ASSIGNMENT: Return all lines from the listing below in which "class" appears.

(RECORDS PROVIDED Opens)

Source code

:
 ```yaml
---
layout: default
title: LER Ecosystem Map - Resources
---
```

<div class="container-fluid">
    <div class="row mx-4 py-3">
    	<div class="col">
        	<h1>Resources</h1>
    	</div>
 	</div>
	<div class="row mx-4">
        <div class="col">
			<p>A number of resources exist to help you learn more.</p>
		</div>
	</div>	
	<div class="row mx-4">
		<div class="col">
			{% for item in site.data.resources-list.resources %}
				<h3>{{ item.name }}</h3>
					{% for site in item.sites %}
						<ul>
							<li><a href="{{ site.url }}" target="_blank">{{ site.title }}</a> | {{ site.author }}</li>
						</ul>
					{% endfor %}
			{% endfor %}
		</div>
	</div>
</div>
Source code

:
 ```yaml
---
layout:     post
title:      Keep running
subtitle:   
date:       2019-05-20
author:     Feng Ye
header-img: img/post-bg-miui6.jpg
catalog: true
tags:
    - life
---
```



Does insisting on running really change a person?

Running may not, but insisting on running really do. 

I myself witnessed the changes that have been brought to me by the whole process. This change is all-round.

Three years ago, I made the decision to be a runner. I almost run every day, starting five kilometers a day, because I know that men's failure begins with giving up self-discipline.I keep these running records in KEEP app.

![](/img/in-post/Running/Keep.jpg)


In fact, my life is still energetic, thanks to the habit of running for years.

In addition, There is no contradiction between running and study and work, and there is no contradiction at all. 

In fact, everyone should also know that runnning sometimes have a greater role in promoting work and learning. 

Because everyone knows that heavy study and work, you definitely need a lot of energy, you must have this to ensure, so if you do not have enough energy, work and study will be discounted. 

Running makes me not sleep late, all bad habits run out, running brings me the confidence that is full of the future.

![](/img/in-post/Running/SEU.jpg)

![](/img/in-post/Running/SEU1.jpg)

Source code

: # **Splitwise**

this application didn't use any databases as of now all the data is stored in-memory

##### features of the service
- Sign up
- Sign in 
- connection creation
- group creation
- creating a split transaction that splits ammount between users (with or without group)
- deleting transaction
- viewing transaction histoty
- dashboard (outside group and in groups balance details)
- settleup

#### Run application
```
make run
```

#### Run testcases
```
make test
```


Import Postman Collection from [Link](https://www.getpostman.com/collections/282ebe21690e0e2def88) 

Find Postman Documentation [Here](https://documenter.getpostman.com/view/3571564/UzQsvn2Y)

(RECORDS PROVIDED Closes)

RESPONSE BOX:
<div class="container-fluid">
    <div class="row mx-4 py-3">
    	<div class="col">
	<div class="row mx-4">
        <div class="col">
	<div class="row mx-4">
		<div class="col">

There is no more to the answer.